Muscat – Oman has recorded a dip in the number of Indian workers in the sultanate, largely due to rising wage levels in India that now match – or in some cases exceed – those offered locally, a senior Ministry of Labour (MoL) official stated.
Ammar bin Salem al Saadi, Director General of the Labour Directorate and official spokesperson for the ministry, said the trend reflects evolving labour market dynamics rather than any change in Oman’s employment policies.
“There has been a decrease in Indian manpower in Oman because salaries and wages in India have become similar to, or higher than, those available in the sultanate,” Saadi said.
He underlined the fact that the Comprehensive Economic Partnership Agreement (CEPA) between Oman and India has no impact on national labour laws or Omanisation policies, stressing that the pact fully preserves the sultanate’s sovereignty over employment regulations.

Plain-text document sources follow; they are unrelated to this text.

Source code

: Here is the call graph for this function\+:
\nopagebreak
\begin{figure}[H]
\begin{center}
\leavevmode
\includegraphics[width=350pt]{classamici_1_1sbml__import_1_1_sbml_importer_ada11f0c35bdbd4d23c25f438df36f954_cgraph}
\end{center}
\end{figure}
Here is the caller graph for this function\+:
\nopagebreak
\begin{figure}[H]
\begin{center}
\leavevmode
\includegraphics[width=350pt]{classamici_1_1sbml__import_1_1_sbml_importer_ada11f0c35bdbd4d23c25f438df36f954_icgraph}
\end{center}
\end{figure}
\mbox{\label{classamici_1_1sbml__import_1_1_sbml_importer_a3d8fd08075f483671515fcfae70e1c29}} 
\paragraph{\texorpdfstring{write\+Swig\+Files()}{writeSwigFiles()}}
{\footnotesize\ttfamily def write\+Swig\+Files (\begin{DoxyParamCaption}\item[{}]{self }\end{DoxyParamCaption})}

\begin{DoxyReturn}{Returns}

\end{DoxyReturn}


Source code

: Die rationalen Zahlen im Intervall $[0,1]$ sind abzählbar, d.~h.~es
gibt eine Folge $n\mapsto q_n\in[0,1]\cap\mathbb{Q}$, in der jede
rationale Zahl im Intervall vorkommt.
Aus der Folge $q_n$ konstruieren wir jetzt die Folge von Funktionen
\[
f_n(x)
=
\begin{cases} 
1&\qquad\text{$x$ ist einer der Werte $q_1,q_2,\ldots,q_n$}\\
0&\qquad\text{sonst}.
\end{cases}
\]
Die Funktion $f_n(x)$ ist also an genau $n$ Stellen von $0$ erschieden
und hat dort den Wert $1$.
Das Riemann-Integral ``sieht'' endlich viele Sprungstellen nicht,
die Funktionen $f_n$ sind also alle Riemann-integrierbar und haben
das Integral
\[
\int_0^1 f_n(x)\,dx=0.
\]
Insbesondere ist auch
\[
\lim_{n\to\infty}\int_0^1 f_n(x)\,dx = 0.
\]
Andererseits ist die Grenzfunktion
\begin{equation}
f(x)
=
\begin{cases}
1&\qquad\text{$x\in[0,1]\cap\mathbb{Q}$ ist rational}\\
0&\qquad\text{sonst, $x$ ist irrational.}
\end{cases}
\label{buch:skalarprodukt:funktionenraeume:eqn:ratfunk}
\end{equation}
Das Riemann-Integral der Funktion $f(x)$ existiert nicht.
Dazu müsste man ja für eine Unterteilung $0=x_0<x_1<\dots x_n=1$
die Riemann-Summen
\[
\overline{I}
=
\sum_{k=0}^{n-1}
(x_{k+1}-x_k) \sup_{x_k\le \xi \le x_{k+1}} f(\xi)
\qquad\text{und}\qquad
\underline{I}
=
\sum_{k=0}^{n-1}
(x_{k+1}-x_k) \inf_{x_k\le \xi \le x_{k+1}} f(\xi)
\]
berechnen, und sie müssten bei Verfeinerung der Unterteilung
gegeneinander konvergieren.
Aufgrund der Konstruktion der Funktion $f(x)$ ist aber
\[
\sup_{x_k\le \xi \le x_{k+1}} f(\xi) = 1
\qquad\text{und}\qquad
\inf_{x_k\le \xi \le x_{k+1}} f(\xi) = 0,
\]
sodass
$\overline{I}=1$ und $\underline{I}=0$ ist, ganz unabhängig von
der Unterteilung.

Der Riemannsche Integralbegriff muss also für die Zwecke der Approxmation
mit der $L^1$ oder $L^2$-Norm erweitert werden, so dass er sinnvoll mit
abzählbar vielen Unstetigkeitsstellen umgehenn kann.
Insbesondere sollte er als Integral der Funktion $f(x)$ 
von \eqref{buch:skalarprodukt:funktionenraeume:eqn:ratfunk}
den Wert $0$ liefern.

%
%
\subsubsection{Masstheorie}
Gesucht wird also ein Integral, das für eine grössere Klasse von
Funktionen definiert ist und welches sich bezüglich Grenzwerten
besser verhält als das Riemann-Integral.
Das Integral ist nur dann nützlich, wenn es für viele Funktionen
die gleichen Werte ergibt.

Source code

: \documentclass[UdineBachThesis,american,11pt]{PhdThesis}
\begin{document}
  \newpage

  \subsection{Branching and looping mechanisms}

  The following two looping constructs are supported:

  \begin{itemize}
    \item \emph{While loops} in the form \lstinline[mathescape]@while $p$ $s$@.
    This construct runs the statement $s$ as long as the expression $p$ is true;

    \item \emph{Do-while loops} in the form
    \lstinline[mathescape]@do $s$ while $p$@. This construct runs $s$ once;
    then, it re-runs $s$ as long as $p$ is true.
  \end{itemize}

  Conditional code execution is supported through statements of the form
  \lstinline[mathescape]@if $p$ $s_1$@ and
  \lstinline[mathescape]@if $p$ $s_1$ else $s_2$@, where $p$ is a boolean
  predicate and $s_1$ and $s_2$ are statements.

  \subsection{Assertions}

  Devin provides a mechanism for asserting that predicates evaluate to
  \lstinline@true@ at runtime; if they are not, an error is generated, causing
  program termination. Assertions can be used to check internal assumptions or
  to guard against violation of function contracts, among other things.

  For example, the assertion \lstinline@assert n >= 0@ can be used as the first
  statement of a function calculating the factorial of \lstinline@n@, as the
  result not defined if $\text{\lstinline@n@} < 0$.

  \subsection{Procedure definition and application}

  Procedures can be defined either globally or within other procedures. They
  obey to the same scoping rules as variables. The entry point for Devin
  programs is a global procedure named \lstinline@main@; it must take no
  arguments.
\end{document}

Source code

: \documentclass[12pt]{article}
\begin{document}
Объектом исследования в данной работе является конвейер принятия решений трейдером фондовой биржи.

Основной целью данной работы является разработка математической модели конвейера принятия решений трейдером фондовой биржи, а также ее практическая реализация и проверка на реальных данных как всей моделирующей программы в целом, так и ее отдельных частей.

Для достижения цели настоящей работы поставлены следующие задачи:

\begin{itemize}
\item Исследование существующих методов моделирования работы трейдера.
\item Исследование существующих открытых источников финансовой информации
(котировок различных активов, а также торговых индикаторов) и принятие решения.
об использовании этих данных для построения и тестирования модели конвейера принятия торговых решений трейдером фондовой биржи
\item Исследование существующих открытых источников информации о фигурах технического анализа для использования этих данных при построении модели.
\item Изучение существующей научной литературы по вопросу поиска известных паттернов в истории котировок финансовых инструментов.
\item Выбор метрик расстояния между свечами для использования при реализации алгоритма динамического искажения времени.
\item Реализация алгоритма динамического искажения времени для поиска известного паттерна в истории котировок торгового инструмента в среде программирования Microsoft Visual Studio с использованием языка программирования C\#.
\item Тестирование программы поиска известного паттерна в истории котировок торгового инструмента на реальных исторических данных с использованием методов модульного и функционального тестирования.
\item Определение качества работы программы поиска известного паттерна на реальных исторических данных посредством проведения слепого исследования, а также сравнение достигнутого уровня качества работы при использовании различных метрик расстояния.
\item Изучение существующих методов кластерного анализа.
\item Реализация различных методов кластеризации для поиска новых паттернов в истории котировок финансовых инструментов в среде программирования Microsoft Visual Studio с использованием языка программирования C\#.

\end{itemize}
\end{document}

“The economic partnership agreement allows the state to maintain its authority over labour laws and Omanisation policies, and it does not cause any harm in this regard,” he said.
Saadi made the comments during a media briefing on the Oman–India CEPA held to address public concerns about the potential impact of the agreement on the domestic labour market.
Authorities have repeatedly affirmed that the CEPA is designed to strengthen trade and investment ties between the two countries, while safeguarding national interests, including labour market stability and employment opportunities for Omani citizens.